1

I want a script that will scrape a certain web page every hour, and will look for a certain string inside that page.

However, when I enter that page and use `view:source", I cannot see that string in the source. I was told that it's because the string I'm looking for comes from an element that is rendered on the client side (javascript), and thus I can see it only when I manually inspect that element with Chrome console for example.

Which practice / programming language / environment, would be the most efficient to achieve what I want, considering that I want to run that script from my webhost server, which has 2.25GB RAM?

Someone suggested that I will use Pyqt4, but my web-host warned me that this will kill my RAM and hurt server performance.

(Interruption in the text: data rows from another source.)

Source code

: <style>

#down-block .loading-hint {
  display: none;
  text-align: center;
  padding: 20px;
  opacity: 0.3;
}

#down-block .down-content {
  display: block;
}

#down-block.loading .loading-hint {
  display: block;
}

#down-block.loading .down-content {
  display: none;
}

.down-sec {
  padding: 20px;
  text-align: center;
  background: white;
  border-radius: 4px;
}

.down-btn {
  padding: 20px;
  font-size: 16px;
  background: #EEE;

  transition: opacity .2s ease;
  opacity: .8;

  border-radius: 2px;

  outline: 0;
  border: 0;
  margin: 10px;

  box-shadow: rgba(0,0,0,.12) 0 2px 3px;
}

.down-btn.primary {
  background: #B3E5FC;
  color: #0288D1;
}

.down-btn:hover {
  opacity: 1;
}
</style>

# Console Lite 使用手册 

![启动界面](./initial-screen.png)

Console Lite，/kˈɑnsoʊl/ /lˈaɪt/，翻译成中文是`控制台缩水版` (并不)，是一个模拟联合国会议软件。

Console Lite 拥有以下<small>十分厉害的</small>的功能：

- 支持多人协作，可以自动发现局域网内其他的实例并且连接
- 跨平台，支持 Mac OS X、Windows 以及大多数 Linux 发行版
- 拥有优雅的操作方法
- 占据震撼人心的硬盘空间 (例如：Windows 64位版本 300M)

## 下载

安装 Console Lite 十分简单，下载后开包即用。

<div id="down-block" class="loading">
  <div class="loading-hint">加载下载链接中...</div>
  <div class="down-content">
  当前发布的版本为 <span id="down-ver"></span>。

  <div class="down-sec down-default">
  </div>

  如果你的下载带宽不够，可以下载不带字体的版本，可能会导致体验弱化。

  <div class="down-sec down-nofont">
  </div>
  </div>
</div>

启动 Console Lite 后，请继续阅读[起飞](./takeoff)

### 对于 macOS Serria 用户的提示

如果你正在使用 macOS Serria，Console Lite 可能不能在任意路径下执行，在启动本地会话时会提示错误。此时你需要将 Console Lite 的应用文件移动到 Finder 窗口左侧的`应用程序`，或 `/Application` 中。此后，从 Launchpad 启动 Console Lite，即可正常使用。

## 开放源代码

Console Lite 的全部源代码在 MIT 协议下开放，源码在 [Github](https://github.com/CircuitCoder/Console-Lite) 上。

I should note that the script supposed to be very simple, and scrape only a single page, once in an hour.

rockyraw
  • 1,125
  • 2
  • 15
  • 36
  • it can't be easy for you but you can analyze javascript code and do the same in python. if javascript use ajax to get data from server then python script can scrape this data directly form server too. – furas Dec 27 '15 at 11:08

2 Answers2

1

It seems that problem could be solved with PhantomJS, as it mocks real browser's action, which extracts information from client code.

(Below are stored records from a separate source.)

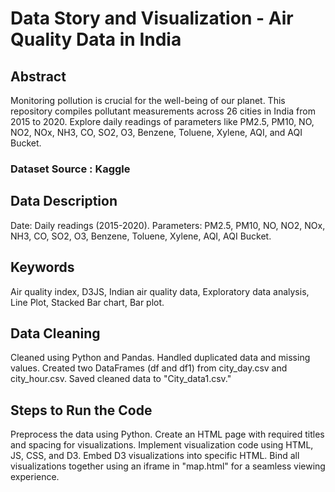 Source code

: #  Data Story and Visualization - Air Quality Data in India 
## Abstract
Monitoring pollution is crucial for the well-being of our planet. This repository compiles pollutant measurements across 26 cities in India from 2015 to 2020. Explore daily readings of parameters like PM2.5, PM10, NO, NO2, NOx, NH3, CO, SO2, O3, Benzene, Toluene, Xylene, AQI, and AQI Bucket.
### Dataset Source : Kaggle
## Data Description
Date: Daily readings (2015-2020).
Parameters: PM2.5, PM10, NO, NO2, NOx, NH3, CO, SO2, O3, Benzene, Toluene, Xylene, AQI, AQI Bucket.
## Keywords
Air quality index, D3JS, Indian air quality data, Exploratory data analysis, Line Plot, Stacked Bar chart, Bar plot.

## Data Cleaning
Cleaned using Python and Pandas.
Handled duplicated data and missing values.
Created two DataFrames (df and df1) from city_day.csv and city_hour.csv.
Saved cleaned data to "City_data1.csv."

## Steps to Run the Code
Preprocess the data using Python.
Create an HTML page with required titles and spacing for visualizations.
Implement visualization code using HTML, JS, CSS, and D3.
Embed D3 visualizations into specific HTML.
Bind all visualizations together using an iframe in "map.html" for a seamless viewing experience.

For PhantomJS with Javascript, you may check testing-javascript-with-phantomjs

For how to use PhantomJS with python, please take a look at this

Hope it helps~

Community
  • 1
  • 1
linpingta
  • 2,324
  • 2
  • 18
  • 36
  • That was another suggestion I was offered, when I told my webhost to install it, they told me that they started a building process in order to install, and it crashed (`g++: Internal error: Killed (program cc1plus)`), since the system was out of memory, so I guess I need another solution... – rockyraw Dec 27 '15 at 11:51
  • you mean phantomjs installation caused system out of memory? – linpingta Dec 27 '15 at 12:04
  • I see, so phtonmjs is not useful~ so maybe you could take a look at https://developers.google.com/webmasters/ajax-crawling/docs/learn-more, maybe it helps~ – linpingta Dec 27 '15 at 12:26
0

I cannot see that string in the source

If you only need to fetch one string of the page you might program to do the same what js performs. If JS sends ajax request (GET or POST), you also do it using pure Python thus fetching the missing string.

Suppose in-page script performs the following (NB. code might be in pure JS see here an example):

$.ajax({
  url: "test.html",
  context: document.body
}).done(function() {
  $( this ).addClass( "done" );
});

so in your Python scripting you request the 'test.html' file:

import requests 
base='http://example.com/'
r = requests.get( base + 'test.html')

thus getting the data desired:

print r.headers['content-type']
// 'application/json; charset=utf8'
print r.text
// u'{"data":"<string>"...'
Igor Savinkin
  • 5,669
  • 8
  • 37
  • 69